Мерой прогресса в развитии пишущей техники служит мне исчезновение кляксы. Мы в школе писали, как чеховский Ванька Жуков, макая перья в чернильницы. Наилучшей забавой и злобной шуткой было выдрать из тетрадки разворот в две страницы, сделать из них стрелу, кончик намочить в чернилах и запустить бумажный «дрон» по классу, кому-то и шлепнется крупной кляксой на чисто переписанное классное задание. В университете клякс уже не было, пользовались авторучками, но до пишущих машинок было далеко, а дигитальная техника и не маячила за обозримым горизонтом, все, что мы писали в университетские годы, писали от руки.
В испанской группе отличался студент, бойко стрекотавший, казался натуральным испанцем, на него смотрели мы с завистью. С ним вместе учился Игорь Мельчук, отличник, однако от Игоря не слышали ни слова по-испански, будто он и не мог говорить. Я как-то восхитился его соучеником, а Игорь с возмущением выпалил: «У него же язык мадридского мусорщика!»

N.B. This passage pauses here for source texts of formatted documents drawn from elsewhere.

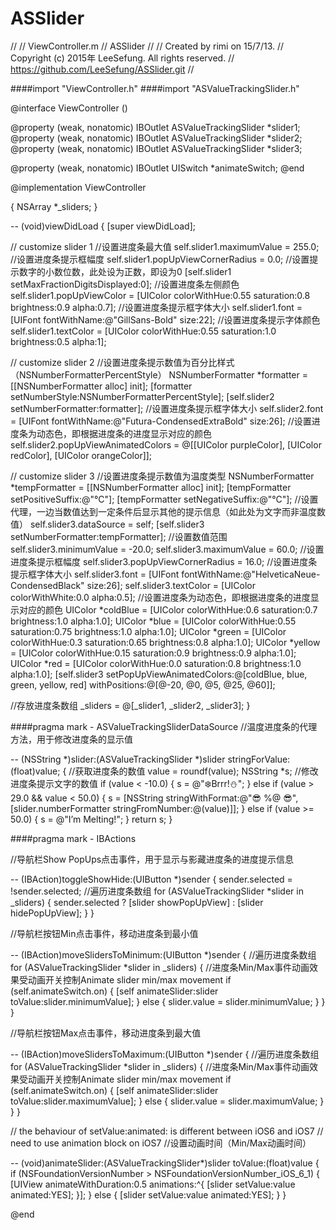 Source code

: # ASSlider

//
//  ViewController.m
//  ASSlider
//
//  Created by rimi on 15/7/13.
//  Copyright (c) 2015年 LeeSefung. All rights reserved.
//  https://github.com/LeeSefung/ASSlider.git
//

####import "ViewController.h"
####import "ASValueTrackingSlider.h"

@interface ViewController () <ASValueTrackingSliderDataSource>

@property (weak, nonatomic) IBOutlet ASValueTrackingSlider *slider1;
@property (weak, nonatomic) IBOutlet ASValueTrackingSlider *slider2;
@property (weak, nonatomic) IBOutlet ASValueTrackingSlider *slider3;

@property (weak, nonatomic) IBOutlet UISwitch *animateSwitch;
@end

@implementation ViewController

{
NSArray *_sliders;
}

-- (void)viewDidLoad
{
[super viewDidLoad];

// customize slider 1
//设置进度条最大值
self.slider1.maximumValue = 255.0;
//设置进度条提示框幅度
self.slider1.popUpViewCornerRadius = 0.0;
//设置提示数字的小数位数，此处设为正数，即设为0
[self.slider1 setMaxFractionDigitsDisplayed:0];
//设置进度条左侧颜色
self.slider1.popUpViewColor = [UIColor colorWithHue:0.55 saturation:0.8 brightness:0.9 alpha:0.7];
//设置进度条提示框字体大小
self.slider1.font = [UIFont fontWithName:@"GillSans-Bold" size:22];
//设置进度条提示字体颜色
self.slider1.textColor = [UIColor colorWithHue:0.55 saturation:1.0 brightness:0.5 alpha:1];


// customize slider 2
//设置进度条提示数值为百分比样式（NSNumberFormatterPercentStyle）
NSNumberFormatter *formatter = [[NSNumberFormatter alloc] init];
[formatter setNumberStyle:NSNumberFormatterPercentStyle];
[self.slider2 setNumberFormatter:formatter];
//设置进度条提示框字体大小
self.slider2.font = [UIFont fontWithName:@"Futura-CondensedExtraBold" size:26];
//设置进度条为动态色，即根据进度条的进度显示对应的颜色
self.slider2.popUpViewAnimatedColors = @[[UIColor purpleColor], [UIColor redColor], [UIColor orangeColor]];


// customize slider 3
//设置进度条提示数值为温度类型
NSNumberFormatter *tempFormatter = [[NSNumberFormatter alloc] init];
[tempFormatter setPositiveSuffix:@"°C"];
[tempFormatter setNegativeSuffix:@"°C"];
//设置代理，一边当数值达到一定条件后显示其他的提示信息（如此处为文字而非温度数值）
self.slider3.dataSource = self;
[self.slider3 setNumberFormatter:tempFormatter];
//设置数值范围
self.slider3.minimumValue = -20.0;
self.slider3.maximumValue = 60.0;
//设置进度条提示框幅度
self.slider3.popUpViewCornerRadius = 16.0;
//设置进度条提示框字体大小
self.slider3.font = [UIFont fontWithName:@"HelveticaNeue-CondensedBlack" size:26];
self.slider3.textColor = [UIColor colorWithWhite:0.0 alpha:0.5];
//设置进度条为动态色，即根据进度条的进度显示对应的颜色
UIColor *coldBlue = [UIColor colorWithHue:0.6 saturation:0.7 brightness:1.0 alpha:1.0];
UIColor *blue = [UIColor colorWithHue:0.55 saturation:0.75 brightness:1.0 alpha:1.0];
UIColor *green = [UIColor colorWithHue:0.3 saturation:0.65 brightness:0.8 alpha:1.0];
UIColor *yellow = [UIColor colorWithHue:0.15 saturation:0.9 brightness:0.9 alpha:1.0];
UIColor *red = [UIColor colorWithHue:0.0 saturation:0.8 brightness:1.0 alpha:1.0];
[self.slider3 setPopUpViewAnimatedColors:@[coldBlue, blue, green, yellow, red]
withPositions:@[@-20, @0, @5, @25, @60]];

//存放进度条数组
_sliders = @[_slider1, _slider2, _slider3];
}

####pragma mark - ASValueTrackingSliderDataSource
//温度进度条的代理方法，用于修改进度条的显示值<p>
-- (NSString *)slider:(ASValueTrackingSlider *)slider stringForValue:(float)value;
{
//获取进度条的数值
value = roundf(value);
NSString *s;
//修改进度条提示文字的数值
if (value < -10.0) {
s = @"❄️Brrr!⛄️";
} else if (value > 29.0 && value < 50.0) {
s = [NSString stringWithFormat:@"😎 %@ 😎", [slider.numberFormatter stringFromNumber:@(value)]];
} else if (value >= 50.0) {
s = @"I’m Melting!";
}
return s;
}

####pragma mark - IBActions

//导航栏Show PopUps点击事件，用于显示与影藏进度条的进度提示信息<p>
-- (IBAction)toggleShowHide:(UIButton *)sender
{
sender.selected = !sender.selected;
//遍历进度条数组
for (ASValueTrackingSlider *slider in _sliders) {
sender.selected ? [slider showPopUpView] : [slider hidePopUpView];
}
}

//导航栏按钮Min点击事件，移动进度条到最小值<p>
-- (IBAction)moveSlidersToMinimum:(UIButton *)sender
{
//遍历进度条数组
for (ASValueTrackingSlider *slider in _sliders) {
//进度条Min/Max事件动画效果受动画开关控制Animate slider min/max movement
if (self.animateSwitch.on) {
[self animateSlider:slider toValue:slider.minimumValue];
}
else {
slider.value = slider.minimumValue;
}
}
}

//导航栏按钮Max点击事件，移动进度条到最大值<p>
-- (IBAction)moveSlidersToMaximum:(UIButton *)sender
{
//遍历进度条数组
for (ASValueTrackingSlider *slider in _sliders) {
//进度条Min/Max事件动画效果受动画开关控制Animate slider min/max movement
if (self.animateSwitch.on) {
[self animateSlider:slider toValue:slider.maximumValue];
}
else {
slider.value = slider.maximumValue;
}
}
}

// the behaviour of setValue:animated: is different between iOS6 and iOS7
// need to use animation block on iOS7
//设置动画时间（Min/Max动画时间）<p>
-- (void)animateSlider:(ASValueTrackingSlider*)slider toValue:(float)value
{
if (NSFoundationVersionNumber > NSFoundationVersionNumber_iOS_6_1) {
[UIView animateWithDuration:0.5 animations:^{
[slider setValue:value animated:YES];
}];
}
else {
[slider setValue:value animated:YES];
}
}

@end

В присутствии Ольги Сергеевны тем более нельзя было сказать, что кто-то знает английский язык и тем более блестяще владеет английским языком. Такое знание, по-ахмановски, невозможно. Составитель словарей, копируемых в Англии и Америке, Ахманова подвергала англичан экзамену по их же языку, и, бывало, приезжавшие к нам стажироваться ахмановской пытки не выдерживали. Обладая словарным запасом в шестьдесят тысяч слов (больше, чем у Шекспира, уж не говоря о Диккенсе), она, говоря о самых обыденных вещах, использовала вышедшие из употребления речения, и, помню, из её кабинета появляется после проработки британец. «Слава Богу, – вытирает пот со лба, – всего трех слов не знал». Плохо, оказывается, знали они свой язык, к тому же имея слабое представление о теоретических основах лингвистики. С успехом прошедшая ахмановскую выучку моя жена поражалась отсутствию у американских студентов знаний о своем же языке. Находила ошибки у Черчилля! Пытался я возражать: «Это же Черчилль!» Отвечает: «Ничего не могу поделать, так писать нельзя». В мемориальных надписях усматривала ошибки. На памятнике Томасу Пейну надпись выбита в камне, исправить невозможно. На доме, где в Нью-Йорке купил квартиру Рахманинов, ошибку исправили.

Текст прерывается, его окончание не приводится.